- _Records shown_
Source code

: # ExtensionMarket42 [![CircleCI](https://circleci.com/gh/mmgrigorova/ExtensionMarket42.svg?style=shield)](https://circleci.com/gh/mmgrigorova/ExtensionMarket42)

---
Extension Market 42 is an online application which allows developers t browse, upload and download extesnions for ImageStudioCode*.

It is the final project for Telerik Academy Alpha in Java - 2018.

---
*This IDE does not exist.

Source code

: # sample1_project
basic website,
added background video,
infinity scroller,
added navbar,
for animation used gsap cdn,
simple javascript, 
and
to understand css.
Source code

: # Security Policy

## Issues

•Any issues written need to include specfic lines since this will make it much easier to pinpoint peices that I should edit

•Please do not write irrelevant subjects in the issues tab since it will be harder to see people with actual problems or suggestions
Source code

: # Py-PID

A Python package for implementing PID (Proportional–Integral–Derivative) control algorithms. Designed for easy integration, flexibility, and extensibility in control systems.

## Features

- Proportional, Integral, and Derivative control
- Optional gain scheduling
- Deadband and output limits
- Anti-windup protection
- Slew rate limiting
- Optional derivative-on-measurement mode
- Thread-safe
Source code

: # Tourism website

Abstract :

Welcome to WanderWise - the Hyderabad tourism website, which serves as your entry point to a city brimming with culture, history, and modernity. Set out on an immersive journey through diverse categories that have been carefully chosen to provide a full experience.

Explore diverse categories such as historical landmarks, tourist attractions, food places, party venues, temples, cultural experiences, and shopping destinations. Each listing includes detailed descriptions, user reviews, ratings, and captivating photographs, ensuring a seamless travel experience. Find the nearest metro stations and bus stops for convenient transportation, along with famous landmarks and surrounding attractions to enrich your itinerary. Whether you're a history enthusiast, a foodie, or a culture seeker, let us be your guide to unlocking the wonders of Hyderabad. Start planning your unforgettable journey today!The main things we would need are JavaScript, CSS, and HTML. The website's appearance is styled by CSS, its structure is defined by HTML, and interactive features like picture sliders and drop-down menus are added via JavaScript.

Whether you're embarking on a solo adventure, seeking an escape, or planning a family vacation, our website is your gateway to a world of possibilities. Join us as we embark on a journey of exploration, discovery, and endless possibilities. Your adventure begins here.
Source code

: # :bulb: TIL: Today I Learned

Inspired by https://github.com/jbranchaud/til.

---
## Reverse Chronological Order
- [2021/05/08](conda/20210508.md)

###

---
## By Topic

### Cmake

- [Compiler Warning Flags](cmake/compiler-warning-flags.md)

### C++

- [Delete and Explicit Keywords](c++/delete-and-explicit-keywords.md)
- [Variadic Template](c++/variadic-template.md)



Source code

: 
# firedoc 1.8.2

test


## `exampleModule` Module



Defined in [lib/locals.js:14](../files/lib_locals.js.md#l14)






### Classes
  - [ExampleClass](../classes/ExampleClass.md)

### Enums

* * *

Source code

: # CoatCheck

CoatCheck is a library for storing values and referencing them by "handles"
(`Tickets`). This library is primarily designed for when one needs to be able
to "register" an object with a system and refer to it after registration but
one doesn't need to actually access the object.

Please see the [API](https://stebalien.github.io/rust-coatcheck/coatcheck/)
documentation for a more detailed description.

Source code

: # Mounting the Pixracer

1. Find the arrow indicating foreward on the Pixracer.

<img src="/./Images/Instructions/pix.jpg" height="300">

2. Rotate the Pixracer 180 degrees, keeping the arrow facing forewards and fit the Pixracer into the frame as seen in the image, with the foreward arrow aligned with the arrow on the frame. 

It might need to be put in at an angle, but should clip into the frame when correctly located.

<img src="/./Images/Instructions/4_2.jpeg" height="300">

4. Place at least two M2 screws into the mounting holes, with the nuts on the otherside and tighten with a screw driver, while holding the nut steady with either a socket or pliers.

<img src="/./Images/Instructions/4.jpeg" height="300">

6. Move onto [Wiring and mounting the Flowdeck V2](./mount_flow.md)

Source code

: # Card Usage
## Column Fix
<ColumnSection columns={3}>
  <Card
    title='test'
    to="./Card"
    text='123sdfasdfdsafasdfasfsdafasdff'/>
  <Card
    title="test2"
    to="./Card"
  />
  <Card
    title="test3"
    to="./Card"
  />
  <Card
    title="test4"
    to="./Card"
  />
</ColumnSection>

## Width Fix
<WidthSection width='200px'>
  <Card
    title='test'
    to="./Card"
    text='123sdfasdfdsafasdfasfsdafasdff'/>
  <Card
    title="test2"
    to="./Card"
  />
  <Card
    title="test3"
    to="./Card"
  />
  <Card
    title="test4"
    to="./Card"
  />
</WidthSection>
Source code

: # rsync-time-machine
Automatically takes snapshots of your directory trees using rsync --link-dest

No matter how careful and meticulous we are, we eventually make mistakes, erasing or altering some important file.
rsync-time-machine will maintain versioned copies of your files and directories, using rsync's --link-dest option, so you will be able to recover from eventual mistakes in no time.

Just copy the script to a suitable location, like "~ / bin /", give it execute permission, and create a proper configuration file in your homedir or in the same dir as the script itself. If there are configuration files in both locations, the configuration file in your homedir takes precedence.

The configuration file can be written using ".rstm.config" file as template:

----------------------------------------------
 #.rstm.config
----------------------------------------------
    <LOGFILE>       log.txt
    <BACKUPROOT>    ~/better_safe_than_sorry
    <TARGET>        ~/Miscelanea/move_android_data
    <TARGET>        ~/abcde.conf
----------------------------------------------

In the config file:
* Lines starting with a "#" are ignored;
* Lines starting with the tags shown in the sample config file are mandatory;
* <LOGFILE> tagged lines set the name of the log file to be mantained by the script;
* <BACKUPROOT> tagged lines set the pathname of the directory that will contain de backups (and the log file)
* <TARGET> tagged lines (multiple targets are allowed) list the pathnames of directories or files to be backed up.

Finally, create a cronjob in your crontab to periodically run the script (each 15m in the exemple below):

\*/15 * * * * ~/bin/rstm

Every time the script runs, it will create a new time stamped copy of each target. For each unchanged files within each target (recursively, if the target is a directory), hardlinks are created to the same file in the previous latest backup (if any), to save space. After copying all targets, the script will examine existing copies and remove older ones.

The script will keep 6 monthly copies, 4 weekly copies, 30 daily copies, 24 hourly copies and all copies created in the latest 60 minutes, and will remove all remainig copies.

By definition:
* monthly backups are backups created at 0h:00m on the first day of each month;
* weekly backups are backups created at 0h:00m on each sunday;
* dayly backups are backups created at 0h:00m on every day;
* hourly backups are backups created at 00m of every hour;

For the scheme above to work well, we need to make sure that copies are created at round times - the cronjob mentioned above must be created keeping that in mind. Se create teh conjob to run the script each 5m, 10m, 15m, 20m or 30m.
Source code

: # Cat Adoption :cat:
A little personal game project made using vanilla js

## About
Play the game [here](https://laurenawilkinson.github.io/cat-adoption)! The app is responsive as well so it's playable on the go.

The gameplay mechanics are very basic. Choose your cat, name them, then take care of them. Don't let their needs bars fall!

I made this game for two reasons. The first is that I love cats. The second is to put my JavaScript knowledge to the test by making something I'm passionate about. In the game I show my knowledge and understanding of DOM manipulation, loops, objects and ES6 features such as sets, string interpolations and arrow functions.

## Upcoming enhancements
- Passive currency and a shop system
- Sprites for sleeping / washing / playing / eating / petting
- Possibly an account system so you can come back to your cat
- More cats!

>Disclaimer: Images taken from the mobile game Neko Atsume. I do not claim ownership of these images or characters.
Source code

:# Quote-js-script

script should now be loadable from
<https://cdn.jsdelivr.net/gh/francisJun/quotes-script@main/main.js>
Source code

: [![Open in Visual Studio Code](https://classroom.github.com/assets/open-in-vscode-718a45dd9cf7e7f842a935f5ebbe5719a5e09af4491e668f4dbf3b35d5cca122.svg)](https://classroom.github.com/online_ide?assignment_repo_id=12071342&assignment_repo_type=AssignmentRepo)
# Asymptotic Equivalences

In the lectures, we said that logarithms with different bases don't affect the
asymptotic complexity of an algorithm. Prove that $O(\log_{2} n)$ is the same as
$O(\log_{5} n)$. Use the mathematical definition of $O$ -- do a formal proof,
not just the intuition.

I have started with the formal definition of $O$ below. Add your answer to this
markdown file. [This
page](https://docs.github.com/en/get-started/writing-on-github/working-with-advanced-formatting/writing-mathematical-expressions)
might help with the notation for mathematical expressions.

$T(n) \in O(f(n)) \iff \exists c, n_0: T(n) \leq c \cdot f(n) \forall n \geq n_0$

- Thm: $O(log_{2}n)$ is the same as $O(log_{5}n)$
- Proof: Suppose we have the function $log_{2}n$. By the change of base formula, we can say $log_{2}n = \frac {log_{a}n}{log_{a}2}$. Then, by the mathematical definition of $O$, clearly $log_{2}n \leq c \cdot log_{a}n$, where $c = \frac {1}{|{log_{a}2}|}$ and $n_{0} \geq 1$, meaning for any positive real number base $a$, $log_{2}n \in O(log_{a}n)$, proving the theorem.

- _About this exercise_
In the data, how many lines hold the word "added"? State that number alone.

- _Written response_
3